Politics Blog 2004/04

 

Review:The price of intervention

2004-04-29 00:00:00

Doug Bandow, a former Reagan administration official, on the consequences of American foreign policy: Terrorism cannot be treated in isolation from American foreign policy. It’s not that Americans deserved to die, that the blame falls on U.S. policymakers instead of the killers who hijacked and crashed four planes. Rather, terrorism must be understood as an inevitable consequence of global intervention.

Doug Bandow’s position is that other nations ought to set American foreign policy. He describes terrorism as a tool of weak nations, and believes that the US is provoking attacks against itself by taking positions that are contrary to the interests of terror-sponsoring countries. The problem with this approach is that it is an invitation for our enemies to attack us by sponsoring terror groups in order to separate us from our allies.

Doug Bandow’s approach is pretty radical - the American way has always been to respect those who respect us and punish those who attack us. He is proposing that the US abandon its allies to appease its enemies. It is the Cato Institute’s (Bandow’s think tank) penny-wise, pound-foolish approach that has led to China’s ever-expanding push into the South China Sea (through the American abandonment of the Filipino bases in the early 1990’s) and the extinction of the only Christian government in the Arab world in Lebanon. The Cato Institute is misnamed - it wants to bury its head in the sand about the danger from abroad, whereas Cato the Elder pushed for the destruction of Rome’s enemies, the most famous example of which was the leveling of Carthage.

It is time that the US made clear to foreign countries that either directly or indirectly kill Americans that there is a price to be paid for their hostile foreign policy vis-a-vis the US and its allies. This is the point we have attempted to drive home to our enemies via the campaigns in Afghanistan and Iraq. It is time for them to appease us, and not the other way around.

-- Zhang Fei

Review:Will Some Reporter Please Connect These Dots?

2004-04-29 00:00:00

If it were determined that shortly prior to the U.S. invasion of Iraq, chemical WMD was transported from Iraq to Syria and later ended up in the hands of al Qaeda, who then attempted to bring it into Jordan for a 9/11 scale terrorist attack, most thinking people would determine that Saddam Hussein had, in fact, posed a threat to the rest of the world. They might even consider it was an imminent threat.

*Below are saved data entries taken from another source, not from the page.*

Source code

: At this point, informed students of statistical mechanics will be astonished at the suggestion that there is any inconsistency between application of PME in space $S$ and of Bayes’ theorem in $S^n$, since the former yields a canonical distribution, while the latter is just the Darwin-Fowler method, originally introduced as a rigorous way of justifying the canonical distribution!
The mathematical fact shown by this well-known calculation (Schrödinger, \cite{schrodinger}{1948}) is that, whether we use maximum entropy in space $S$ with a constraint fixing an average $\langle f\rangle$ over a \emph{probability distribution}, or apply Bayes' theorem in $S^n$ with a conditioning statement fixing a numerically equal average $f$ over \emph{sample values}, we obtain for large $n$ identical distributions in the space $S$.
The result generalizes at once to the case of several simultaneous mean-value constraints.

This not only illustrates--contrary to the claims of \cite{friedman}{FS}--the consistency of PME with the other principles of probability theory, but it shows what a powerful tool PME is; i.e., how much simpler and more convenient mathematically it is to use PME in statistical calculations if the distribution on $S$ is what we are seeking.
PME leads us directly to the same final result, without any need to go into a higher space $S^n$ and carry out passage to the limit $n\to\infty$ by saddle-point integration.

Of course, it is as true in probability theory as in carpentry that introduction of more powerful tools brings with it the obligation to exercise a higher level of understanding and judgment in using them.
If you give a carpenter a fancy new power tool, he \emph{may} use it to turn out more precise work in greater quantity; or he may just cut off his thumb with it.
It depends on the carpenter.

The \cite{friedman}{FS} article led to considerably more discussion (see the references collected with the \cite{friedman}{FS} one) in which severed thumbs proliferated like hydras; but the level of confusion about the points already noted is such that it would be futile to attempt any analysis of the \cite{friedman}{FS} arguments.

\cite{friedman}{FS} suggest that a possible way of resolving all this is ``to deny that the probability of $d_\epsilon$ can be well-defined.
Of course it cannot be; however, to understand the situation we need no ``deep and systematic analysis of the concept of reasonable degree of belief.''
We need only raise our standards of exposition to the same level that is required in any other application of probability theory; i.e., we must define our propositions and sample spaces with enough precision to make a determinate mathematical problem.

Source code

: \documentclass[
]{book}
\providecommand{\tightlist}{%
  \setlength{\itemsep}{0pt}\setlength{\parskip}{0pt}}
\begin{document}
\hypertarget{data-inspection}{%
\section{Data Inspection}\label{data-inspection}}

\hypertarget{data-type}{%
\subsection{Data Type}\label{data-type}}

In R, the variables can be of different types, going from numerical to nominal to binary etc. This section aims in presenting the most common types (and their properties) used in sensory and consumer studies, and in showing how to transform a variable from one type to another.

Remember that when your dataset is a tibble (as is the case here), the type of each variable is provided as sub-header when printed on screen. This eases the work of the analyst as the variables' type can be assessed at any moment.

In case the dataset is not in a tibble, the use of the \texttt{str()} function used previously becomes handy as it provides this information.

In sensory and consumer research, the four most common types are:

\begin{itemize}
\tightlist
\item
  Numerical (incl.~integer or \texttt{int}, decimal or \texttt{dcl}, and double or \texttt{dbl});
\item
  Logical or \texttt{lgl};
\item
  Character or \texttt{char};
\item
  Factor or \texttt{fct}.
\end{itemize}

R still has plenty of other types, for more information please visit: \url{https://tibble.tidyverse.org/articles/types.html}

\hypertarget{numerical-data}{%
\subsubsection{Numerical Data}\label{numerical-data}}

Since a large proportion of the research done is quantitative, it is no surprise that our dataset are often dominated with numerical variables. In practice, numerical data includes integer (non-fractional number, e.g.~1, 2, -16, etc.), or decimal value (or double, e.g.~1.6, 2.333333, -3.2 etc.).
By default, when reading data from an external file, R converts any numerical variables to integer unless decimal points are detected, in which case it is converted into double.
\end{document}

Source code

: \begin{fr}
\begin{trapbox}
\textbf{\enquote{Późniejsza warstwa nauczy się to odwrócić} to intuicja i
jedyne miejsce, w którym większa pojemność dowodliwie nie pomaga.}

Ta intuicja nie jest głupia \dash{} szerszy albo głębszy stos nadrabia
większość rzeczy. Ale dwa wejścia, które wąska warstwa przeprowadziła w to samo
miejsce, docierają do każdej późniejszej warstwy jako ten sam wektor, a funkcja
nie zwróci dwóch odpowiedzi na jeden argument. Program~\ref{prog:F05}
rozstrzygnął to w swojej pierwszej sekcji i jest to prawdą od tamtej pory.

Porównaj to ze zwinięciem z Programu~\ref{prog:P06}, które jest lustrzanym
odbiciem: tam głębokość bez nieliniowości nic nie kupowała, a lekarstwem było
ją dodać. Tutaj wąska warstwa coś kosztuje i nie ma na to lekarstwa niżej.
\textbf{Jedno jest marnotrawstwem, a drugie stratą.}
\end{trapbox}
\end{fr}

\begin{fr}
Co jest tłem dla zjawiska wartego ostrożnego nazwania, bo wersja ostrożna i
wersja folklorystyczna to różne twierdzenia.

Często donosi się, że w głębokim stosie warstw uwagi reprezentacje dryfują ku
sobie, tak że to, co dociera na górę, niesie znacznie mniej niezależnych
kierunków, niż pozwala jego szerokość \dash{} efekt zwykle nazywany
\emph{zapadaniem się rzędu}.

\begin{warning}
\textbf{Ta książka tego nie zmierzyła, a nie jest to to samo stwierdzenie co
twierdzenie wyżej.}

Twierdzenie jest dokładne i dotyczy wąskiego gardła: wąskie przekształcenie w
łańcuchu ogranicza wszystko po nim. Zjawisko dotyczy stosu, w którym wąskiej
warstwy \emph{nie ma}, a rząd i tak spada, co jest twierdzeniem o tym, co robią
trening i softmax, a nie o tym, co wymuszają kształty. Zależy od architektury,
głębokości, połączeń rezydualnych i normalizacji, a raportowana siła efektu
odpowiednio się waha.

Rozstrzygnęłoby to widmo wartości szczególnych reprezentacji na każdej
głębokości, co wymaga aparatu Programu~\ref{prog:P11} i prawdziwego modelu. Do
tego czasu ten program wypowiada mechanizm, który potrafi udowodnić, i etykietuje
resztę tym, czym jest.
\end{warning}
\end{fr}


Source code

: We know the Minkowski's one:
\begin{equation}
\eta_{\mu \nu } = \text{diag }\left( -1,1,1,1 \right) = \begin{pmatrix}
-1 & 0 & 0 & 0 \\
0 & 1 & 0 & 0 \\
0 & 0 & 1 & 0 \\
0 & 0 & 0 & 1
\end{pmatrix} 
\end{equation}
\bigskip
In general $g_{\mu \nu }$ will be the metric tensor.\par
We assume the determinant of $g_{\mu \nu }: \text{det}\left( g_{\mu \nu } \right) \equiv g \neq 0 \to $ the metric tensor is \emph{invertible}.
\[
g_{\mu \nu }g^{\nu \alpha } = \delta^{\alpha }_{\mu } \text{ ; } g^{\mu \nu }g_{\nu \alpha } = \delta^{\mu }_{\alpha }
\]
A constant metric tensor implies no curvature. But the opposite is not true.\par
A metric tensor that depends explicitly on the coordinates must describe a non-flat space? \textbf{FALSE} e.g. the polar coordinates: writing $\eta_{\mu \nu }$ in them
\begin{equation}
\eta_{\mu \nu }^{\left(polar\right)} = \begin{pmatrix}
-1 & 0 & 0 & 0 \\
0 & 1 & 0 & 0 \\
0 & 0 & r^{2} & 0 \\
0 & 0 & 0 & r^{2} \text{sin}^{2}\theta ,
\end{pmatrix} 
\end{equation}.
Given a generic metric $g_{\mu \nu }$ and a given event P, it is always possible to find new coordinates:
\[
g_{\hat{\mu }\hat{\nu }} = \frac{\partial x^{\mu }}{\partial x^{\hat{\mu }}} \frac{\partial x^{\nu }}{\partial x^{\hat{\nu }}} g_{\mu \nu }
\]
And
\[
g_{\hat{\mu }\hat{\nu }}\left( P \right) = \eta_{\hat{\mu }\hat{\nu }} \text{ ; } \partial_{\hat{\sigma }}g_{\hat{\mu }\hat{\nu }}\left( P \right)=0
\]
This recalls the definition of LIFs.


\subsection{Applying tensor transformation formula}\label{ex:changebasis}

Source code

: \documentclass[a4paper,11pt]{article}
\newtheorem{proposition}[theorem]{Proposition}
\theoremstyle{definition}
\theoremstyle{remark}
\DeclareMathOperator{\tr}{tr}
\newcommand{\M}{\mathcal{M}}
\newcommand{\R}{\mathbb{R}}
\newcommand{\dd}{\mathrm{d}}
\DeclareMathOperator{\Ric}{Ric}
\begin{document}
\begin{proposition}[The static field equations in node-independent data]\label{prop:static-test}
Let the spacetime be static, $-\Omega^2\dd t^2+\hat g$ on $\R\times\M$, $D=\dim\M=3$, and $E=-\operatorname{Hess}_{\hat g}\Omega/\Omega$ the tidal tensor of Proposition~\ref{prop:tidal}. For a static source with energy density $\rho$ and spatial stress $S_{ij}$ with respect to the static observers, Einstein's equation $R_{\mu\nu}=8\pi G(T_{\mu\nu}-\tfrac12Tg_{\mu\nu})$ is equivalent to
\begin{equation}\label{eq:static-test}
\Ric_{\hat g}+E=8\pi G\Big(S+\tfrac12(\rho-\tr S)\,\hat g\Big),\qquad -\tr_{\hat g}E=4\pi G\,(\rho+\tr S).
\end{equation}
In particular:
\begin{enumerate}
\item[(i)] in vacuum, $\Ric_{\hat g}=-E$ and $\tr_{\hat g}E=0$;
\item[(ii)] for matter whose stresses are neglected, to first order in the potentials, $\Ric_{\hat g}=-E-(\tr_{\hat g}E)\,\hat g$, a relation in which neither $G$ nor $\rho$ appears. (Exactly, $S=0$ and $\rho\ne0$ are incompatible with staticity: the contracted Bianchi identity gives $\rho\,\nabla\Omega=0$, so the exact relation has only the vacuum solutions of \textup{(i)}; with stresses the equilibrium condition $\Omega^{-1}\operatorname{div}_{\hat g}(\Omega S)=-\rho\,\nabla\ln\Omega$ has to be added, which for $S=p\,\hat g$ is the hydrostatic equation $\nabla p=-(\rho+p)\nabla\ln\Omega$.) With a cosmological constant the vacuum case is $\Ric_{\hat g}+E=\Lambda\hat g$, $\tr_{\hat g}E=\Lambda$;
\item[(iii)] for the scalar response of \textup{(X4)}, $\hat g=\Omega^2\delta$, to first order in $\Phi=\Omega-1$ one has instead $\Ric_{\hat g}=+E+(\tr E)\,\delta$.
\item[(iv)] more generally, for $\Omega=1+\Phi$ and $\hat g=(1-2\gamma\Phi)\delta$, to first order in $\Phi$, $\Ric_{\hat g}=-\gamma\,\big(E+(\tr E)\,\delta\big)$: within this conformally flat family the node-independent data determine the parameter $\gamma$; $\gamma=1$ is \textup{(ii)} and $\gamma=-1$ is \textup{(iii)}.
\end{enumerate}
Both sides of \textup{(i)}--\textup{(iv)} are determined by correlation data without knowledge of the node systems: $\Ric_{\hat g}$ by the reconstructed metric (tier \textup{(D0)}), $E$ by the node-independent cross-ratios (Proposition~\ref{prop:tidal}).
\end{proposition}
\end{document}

Those dots have not yet been connected, but there is a lot of evidence that points to just such a possible scenario.

Today, a Wall Street Journal editorial asks why a story that I provided links to (here and here) in a post last week, has yet to be seriously investigated or even prominently reported by most major news outlets.

Jordanian authorities say that the death toll from a bomb and poison-gas attack they foiled this month could have reached 80,000. We guess the fact that most major media are barely covering this story means WMD isn’t news anymore until there’s a body count.

Abu Musab al-Zarqawi–the man cited by the Bush Administration as its strongest evidence of prewar links between al Qaeda and Saddam Hussein, and the current ringleader of anti-coalition terrorism in Iraq–may be behind the plot, which would be al Qaeda’s first ever attempt to use chemical weapons. The targets included the U.S. Embassy in Amman. Yet as of yesterday, most news organizations hadn’t probed the story, if at all, beyond the initial wire-service copy.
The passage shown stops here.